The Mean Median

Median is not a very good choice for time sync because when the values converge closely, small random variations make it less stable.

The most dramatic case is when the central node drifts a little, but not enough to change its position in the median array: it then can drag the whole network with it since everybody uses its value as the new network time.

What we want is something like a mean; something that integrates over a large number of votes. But the mean has its own problem: outliers (either honest or malicious) can skew the network time and/or make it fluctuate significantly.

It would be nice to have something that behaves like a median when the values are far apart, but like a mean when they converge close together.

Enter the “Mean Median” :) I haven’t read about it before, so I will assume I just invented it :)

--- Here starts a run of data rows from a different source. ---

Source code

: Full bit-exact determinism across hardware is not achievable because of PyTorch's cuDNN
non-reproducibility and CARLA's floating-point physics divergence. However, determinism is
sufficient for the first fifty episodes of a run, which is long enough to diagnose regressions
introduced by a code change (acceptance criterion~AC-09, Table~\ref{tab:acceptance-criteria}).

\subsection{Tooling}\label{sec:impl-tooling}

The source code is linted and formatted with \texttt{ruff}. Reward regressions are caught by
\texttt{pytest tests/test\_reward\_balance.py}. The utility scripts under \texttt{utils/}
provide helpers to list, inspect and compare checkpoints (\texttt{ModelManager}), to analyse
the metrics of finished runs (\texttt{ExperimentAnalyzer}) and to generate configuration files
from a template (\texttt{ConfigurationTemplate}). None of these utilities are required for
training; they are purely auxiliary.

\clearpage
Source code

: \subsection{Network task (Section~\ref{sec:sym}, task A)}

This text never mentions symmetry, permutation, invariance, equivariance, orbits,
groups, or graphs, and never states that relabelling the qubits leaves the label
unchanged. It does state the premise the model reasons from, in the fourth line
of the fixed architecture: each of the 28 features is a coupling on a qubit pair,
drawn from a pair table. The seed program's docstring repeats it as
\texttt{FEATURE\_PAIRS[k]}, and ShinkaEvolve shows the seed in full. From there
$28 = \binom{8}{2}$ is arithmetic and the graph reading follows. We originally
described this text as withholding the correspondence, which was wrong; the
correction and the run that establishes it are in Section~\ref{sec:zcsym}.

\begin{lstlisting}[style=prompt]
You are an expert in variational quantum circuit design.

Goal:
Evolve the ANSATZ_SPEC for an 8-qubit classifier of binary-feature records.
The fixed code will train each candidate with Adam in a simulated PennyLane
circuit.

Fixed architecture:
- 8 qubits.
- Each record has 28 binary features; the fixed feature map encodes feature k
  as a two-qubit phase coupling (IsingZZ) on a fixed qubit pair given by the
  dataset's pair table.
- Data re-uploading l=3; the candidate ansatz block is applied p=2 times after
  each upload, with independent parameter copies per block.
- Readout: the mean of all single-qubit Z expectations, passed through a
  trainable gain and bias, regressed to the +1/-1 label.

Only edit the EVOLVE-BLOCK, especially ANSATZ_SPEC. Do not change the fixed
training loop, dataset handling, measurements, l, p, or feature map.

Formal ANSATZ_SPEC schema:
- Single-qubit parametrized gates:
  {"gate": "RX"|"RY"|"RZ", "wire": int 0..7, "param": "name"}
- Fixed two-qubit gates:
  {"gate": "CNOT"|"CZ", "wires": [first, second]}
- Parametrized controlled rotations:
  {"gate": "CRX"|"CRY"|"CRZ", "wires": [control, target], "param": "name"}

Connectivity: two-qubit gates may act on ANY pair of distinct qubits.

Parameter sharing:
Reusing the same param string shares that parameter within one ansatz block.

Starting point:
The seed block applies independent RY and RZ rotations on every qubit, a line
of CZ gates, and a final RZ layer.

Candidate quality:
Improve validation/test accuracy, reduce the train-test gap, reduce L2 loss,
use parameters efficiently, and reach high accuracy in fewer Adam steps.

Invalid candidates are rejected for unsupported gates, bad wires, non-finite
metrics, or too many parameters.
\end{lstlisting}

Here’s how it should be calculated:

1. Find the median of the data set.
2. Cap all the values at some distance from it (in the picture above it’s +-200).
3. Calculate the mean.

You can immediately see that when all the values are outside of the core range it behaves exactly like the median. But once more and more values start to converge and fall within the core range it starts behaving like the mean.

The core range should be big enough to cover any random variations and measurement errors, but no bigger.

There is a similar technique called “winsorizing". The problem is that it uses arbitrary criteria (like Nth percentile) to cap the values.

I believe that for our purposes the mean median will be a lot better.

Now just need to test it.